▶ [Records supplied]

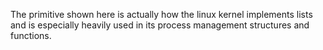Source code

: The primitive shown here is actually how the linux kernel implements lists and is especially heavily used in its process management structures and functions.
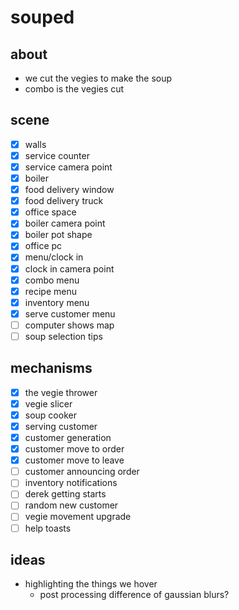 # souped
## about
* we cut the vegies to make the soup
* combo is the vegies cut

## scene
- [x] walls
- [x] service counter
- [x] service camera point
- [x] boiler
- [x] food delivery window
- [x] food delivery truck
- [x] office space
- [x] boiler camera point
- [x] boiler pot shape
- [x] office pc
- [x] menu/clock in
- [x] clock in camera point
- [x] combo menu
- [x] recipe menu
- [x] inventory menu
- [x] serve customer menu
- [ ] computer shows map
- [ ] soup selection tips
## mechanisms
- [x] the vegie thrower
- [x] vegie slicer
- [x] soup cooker
- [x] serving customer
- [x] customer generation
- [x] customer move to order
- [x] customer move to leave
- [ ] customer announcing order
- [ ] inventory notifications
- [ ] derek getting starts
- [ ] random new customer
- [ ] vegie movement upgrade
- [ ] help toasts
## ideas
* highlighting the things we hover
    - post processing difference of gaussian blurs?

▶ [Work to be completed]
Please print, unchanged, the lines from the one holding "- [ ] derek getting starts" through the last line of the listing above, including both and omitting the rest.

▶ [Expected answer]
- [ ] derek getting starts
- [ ] random new customer
- [ ] vegie movement upgrade
- [ ] help toasts
## ideas
* highlighting the things we hover
    - post processing difference of gaussian blurs?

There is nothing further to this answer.